Written by: Julien Potin & Manfred Sintorn
Edited by: Jake Gasson
Supervised by: Emile Clarke
On 9 January 2024, Thierry Breton, Commissioner for the Internal Market and in charge of the European Defence Fund (EDF) and defence industry, announced that he was proposing a new €100 billion defence fund to strengthen the EU’s defence industry (Wax & Kayali, 2024). The statement came in the context of an apparent failure to supply Ukraine with a promised million artillery shells within a year, which he insisted that the Union would nonetheless accomplish, and as the EU’s defence sector becomes increasingly centralised. Most astonishing, however, is that the proposed sum largely surpasses any fund that EU institutions have previously devoted to the defence industry. With the most recent EU capability development tool for defence and security being the EDF, with €8 billion spread over the 2021-2027 period, talks about a newer and larger framework for EU defence funding raise numerous questions regarding framework and administration. While the new interest in defence spending at an EU level is inherently different to the EDF in that it is intended to finance the procurement of equipment rather than just its development, it appears to be an extension of the EDF framework.

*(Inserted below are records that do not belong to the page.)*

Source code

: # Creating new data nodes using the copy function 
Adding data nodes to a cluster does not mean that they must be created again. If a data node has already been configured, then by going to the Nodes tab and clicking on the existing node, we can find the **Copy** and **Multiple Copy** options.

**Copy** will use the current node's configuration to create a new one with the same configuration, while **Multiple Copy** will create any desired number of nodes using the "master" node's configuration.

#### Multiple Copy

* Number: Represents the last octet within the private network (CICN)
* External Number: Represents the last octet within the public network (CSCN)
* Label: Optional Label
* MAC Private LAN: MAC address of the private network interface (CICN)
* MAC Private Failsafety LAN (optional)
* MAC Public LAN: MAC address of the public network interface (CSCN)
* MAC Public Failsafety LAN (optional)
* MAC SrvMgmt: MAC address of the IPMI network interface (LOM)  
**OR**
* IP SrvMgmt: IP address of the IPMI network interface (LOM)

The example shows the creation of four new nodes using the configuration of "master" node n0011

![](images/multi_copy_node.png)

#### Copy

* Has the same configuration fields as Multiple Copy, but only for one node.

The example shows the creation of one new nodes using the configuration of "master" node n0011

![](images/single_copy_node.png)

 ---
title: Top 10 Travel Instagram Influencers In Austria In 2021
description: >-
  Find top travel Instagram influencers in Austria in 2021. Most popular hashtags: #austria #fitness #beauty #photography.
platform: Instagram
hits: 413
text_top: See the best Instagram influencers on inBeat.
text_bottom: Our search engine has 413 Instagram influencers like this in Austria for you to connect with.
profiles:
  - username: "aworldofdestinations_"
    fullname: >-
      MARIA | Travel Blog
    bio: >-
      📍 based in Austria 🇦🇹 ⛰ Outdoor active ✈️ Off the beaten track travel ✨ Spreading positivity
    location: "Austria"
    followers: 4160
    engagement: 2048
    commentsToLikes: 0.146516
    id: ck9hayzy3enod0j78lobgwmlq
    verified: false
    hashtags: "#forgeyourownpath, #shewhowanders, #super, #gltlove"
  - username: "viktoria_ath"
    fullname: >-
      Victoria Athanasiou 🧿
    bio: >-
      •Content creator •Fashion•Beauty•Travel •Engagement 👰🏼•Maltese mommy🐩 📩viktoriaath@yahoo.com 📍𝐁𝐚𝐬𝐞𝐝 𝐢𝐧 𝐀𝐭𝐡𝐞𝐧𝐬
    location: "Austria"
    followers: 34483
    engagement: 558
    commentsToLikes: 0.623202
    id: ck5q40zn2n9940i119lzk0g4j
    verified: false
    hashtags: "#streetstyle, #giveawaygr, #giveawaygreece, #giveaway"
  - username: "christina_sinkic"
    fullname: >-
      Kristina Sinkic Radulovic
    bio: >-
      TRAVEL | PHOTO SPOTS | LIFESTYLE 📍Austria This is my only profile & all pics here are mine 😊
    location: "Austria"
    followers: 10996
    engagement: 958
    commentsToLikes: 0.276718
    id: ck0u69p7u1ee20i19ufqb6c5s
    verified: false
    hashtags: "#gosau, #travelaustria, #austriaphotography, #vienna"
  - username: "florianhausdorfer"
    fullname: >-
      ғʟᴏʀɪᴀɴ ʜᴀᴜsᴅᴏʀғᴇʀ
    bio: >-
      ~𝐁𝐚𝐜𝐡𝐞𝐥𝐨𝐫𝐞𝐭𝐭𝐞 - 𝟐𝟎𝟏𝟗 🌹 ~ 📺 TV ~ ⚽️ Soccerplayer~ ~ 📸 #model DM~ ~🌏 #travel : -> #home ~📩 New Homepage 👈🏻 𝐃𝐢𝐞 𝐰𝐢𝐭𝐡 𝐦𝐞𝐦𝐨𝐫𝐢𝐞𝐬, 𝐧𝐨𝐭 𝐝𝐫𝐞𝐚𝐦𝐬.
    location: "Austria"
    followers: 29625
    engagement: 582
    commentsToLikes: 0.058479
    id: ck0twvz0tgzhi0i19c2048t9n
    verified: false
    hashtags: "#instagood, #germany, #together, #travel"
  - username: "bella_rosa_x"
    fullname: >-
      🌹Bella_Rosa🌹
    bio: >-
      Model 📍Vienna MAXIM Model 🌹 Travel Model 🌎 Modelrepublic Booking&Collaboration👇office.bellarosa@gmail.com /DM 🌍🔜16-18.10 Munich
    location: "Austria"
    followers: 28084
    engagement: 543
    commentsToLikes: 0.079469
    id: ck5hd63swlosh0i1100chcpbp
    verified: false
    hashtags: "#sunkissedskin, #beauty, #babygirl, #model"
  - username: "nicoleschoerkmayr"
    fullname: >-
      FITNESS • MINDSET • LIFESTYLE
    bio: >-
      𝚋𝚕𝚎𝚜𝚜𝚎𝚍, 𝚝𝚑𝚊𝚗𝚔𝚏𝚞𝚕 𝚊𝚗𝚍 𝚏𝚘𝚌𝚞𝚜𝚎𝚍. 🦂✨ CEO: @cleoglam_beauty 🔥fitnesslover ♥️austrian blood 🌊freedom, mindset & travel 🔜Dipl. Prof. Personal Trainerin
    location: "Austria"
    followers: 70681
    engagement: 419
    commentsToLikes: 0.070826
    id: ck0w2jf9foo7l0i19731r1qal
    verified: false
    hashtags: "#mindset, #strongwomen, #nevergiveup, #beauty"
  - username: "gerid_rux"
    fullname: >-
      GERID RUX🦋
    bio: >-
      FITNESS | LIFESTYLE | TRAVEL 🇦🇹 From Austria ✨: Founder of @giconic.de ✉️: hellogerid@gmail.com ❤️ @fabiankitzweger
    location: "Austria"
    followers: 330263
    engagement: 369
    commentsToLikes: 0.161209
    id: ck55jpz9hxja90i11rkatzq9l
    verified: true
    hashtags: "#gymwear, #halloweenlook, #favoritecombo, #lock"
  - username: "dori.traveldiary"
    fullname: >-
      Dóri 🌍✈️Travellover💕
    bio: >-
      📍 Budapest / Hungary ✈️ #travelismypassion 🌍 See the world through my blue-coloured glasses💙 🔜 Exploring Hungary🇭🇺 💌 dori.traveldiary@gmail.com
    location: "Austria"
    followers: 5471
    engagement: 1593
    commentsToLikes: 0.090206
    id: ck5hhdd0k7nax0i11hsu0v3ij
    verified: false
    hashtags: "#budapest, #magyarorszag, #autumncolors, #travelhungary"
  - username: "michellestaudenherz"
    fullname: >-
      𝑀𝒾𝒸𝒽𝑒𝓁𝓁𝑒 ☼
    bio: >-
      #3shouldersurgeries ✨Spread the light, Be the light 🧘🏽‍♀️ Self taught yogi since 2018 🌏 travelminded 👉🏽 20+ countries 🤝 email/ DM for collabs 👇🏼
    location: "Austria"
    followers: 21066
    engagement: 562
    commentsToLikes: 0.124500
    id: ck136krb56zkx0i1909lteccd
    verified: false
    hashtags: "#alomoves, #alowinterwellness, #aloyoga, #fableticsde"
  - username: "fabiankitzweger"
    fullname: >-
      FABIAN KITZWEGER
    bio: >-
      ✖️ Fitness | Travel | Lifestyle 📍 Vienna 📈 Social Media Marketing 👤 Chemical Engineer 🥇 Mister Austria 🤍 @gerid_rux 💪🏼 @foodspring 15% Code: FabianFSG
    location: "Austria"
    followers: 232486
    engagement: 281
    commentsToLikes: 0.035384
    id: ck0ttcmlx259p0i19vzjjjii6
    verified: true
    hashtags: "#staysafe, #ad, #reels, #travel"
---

Ahead of the Commission’s forthcoming interim evaluation of the EDF and as a new, larger, defence fund appears on the horizon, there is both a value in and a lack of work on reviewing and analysing the EDF. This study analyses the structure, governance, and practice of the EDF to establish whether the instrument is obsolete and what the Fund’s model and effects imply for future EU-level defence funding. In this manner, it also scrutinises one part of the PESCO-based defence union and presents recommendations based on the lessons learned so far in supranational defence funding and cooperation.